> EXERCISE PROMPT
Among the lines below, copy exactly those from the one with "Computational modeling is" through the one with "candidate OPV materials", counting both ends.

> EXCERPTED RECORDS
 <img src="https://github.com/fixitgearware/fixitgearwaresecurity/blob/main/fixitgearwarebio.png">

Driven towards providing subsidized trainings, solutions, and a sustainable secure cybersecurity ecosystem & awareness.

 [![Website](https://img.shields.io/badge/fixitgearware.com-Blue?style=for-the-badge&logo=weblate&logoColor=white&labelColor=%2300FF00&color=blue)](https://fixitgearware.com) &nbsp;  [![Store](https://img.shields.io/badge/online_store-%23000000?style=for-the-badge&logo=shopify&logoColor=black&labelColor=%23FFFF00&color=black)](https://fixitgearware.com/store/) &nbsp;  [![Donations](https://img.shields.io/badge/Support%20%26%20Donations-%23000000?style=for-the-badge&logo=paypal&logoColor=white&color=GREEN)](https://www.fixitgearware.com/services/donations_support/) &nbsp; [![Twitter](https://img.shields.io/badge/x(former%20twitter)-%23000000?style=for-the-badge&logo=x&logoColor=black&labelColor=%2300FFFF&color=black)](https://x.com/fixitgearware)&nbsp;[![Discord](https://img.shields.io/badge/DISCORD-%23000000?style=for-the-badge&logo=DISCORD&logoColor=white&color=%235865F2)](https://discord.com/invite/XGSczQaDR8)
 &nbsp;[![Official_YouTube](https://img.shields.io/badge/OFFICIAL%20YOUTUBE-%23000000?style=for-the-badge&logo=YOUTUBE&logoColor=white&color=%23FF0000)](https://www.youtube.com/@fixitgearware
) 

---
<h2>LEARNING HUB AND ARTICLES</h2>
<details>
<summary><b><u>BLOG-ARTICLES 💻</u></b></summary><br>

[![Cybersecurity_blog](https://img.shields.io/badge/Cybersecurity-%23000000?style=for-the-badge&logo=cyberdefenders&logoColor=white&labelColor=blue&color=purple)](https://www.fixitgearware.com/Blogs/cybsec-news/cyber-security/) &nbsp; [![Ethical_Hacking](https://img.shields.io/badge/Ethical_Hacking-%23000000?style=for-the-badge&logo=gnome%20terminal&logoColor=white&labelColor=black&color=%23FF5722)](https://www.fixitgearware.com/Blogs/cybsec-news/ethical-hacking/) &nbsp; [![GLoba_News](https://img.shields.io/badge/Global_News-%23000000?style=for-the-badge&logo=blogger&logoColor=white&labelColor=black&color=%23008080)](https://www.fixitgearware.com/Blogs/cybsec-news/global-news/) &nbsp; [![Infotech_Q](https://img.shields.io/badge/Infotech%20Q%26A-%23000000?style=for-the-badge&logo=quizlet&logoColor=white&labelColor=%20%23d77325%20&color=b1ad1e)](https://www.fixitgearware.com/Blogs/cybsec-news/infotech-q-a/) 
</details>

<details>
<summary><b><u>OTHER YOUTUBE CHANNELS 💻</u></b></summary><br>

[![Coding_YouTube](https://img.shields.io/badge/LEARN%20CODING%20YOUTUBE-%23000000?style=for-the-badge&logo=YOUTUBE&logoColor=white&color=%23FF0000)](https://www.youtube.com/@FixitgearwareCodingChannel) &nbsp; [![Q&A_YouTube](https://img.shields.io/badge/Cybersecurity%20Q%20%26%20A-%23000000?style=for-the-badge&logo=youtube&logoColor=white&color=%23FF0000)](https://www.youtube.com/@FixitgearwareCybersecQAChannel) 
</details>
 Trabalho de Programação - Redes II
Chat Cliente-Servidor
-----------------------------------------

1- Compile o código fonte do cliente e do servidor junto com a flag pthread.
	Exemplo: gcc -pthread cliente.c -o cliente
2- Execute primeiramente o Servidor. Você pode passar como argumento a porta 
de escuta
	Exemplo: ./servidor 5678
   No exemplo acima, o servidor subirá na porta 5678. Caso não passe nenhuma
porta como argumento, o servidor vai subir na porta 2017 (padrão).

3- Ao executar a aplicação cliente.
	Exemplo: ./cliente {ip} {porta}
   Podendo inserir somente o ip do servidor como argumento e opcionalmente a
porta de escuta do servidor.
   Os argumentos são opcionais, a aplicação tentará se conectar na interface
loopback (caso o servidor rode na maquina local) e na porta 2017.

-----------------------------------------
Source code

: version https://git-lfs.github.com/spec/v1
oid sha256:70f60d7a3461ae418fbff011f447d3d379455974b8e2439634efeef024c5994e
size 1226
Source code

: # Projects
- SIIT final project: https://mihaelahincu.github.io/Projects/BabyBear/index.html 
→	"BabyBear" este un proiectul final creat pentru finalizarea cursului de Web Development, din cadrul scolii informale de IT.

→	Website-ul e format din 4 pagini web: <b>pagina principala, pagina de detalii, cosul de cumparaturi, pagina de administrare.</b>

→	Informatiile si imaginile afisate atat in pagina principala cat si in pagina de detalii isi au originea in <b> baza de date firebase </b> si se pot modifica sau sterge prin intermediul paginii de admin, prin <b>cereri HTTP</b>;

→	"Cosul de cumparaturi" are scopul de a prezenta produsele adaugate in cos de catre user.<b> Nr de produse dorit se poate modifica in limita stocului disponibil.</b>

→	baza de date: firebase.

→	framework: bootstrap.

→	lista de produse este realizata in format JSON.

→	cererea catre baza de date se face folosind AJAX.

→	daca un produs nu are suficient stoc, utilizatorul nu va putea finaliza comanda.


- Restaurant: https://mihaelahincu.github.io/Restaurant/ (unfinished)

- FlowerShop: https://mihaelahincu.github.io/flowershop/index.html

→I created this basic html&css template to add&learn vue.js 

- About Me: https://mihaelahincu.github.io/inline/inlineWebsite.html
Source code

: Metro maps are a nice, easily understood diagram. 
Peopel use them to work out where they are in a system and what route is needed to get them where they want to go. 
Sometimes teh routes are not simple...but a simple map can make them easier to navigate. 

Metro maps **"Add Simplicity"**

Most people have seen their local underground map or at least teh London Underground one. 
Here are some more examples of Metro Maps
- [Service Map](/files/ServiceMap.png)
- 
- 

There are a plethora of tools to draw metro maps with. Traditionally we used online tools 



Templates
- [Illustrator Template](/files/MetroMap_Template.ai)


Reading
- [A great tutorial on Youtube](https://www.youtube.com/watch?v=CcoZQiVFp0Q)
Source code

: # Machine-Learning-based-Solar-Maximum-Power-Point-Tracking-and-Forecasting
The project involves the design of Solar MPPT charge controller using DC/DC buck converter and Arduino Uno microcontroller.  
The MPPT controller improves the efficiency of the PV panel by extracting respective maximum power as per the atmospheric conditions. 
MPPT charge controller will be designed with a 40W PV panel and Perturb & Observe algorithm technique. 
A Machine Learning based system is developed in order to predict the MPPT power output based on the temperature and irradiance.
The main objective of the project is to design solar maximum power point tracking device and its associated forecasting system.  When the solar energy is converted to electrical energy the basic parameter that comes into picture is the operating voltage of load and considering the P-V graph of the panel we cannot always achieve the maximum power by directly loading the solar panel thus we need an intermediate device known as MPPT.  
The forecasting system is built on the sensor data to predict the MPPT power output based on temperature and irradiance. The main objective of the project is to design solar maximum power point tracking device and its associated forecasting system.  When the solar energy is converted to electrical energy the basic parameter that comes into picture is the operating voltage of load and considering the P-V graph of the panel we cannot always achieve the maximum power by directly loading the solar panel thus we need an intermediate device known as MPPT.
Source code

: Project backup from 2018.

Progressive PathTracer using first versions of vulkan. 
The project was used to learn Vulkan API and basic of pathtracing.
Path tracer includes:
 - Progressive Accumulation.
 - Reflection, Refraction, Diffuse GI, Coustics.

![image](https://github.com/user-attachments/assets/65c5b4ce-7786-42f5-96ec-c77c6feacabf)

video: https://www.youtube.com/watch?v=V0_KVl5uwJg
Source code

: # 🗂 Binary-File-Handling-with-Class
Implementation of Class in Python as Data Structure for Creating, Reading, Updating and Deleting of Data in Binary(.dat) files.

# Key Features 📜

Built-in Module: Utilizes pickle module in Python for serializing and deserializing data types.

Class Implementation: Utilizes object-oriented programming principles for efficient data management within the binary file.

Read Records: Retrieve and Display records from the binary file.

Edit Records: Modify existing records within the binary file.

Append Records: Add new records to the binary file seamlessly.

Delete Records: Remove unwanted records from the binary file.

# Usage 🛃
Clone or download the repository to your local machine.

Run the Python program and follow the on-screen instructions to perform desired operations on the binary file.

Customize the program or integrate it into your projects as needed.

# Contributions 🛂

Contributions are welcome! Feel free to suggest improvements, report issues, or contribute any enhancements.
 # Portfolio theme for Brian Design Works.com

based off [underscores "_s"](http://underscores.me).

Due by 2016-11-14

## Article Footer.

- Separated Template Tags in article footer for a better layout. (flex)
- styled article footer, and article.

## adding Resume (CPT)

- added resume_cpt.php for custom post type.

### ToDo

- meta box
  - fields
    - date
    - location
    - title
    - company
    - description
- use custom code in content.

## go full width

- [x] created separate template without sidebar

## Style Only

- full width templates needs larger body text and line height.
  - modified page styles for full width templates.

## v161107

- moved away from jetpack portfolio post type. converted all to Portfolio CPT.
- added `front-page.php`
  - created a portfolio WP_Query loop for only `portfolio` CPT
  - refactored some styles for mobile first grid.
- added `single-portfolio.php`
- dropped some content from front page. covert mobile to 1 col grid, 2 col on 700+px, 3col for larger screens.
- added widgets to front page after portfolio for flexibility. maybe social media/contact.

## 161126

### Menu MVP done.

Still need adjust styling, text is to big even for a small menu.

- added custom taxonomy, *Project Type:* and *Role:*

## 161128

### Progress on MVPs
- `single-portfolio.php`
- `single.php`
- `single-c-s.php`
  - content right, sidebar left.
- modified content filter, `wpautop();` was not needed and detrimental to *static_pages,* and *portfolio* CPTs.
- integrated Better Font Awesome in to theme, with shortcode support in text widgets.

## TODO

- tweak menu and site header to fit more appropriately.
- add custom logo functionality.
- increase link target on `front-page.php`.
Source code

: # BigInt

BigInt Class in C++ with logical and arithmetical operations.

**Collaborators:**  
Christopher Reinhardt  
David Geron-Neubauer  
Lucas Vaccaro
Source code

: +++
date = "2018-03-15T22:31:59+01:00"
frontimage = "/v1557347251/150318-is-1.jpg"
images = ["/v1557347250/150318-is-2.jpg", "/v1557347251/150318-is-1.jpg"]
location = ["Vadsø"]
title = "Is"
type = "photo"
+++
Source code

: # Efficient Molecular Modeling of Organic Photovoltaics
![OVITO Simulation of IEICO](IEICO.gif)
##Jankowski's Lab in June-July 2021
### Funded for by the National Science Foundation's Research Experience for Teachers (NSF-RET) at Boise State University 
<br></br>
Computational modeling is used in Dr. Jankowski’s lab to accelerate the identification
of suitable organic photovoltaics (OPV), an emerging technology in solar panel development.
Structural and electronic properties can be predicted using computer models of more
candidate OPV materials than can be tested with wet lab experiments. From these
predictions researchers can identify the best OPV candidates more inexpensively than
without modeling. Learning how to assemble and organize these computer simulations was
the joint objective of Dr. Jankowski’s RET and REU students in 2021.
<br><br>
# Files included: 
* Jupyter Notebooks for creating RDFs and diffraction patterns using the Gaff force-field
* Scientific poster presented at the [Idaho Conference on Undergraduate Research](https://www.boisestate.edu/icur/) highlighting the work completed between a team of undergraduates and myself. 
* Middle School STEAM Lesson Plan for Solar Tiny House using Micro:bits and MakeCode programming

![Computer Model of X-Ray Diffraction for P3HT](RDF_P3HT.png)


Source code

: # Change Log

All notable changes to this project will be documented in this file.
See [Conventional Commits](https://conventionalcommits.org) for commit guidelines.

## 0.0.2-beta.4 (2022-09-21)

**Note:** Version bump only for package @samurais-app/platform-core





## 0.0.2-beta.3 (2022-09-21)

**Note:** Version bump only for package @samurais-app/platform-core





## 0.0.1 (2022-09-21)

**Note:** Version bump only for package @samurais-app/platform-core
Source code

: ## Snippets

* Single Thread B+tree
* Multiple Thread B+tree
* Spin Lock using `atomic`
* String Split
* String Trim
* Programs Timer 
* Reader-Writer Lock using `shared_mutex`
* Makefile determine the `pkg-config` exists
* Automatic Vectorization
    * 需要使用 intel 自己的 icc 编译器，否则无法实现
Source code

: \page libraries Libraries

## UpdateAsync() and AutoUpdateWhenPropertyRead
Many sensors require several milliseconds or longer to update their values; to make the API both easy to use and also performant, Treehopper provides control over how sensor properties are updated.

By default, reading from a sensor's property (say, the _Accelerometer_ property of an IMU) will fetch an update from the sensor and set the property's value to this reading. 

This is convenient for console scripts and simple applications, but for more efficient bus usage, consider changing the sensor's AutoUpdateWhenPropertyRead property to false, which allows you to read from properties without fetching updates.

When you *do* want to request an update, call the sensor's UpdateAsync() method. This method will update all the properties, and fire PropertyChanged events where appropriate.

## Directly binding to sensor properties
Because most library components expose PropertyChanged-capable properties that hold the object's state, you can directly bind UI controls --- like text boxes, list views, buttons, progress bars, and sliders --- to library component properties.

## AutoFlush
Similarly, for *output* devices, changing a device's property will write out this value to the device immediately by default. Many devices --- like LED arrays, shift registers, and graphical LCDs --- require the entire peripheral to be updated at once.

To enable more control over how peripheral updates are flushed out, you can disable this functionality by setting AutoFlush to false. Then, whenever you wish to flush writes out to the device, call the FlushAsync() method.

> TASK SOLUTION
Computational modeling is used in Dr. Jankowski’s lab to accelerate the identification
of suitable organic photovoltaics (OPV), an emerging technology in solar panel development.
Structural and electronic properties can be predicted using computer models of more
candidate OPV materials than can be tested with wet lab experiments. From these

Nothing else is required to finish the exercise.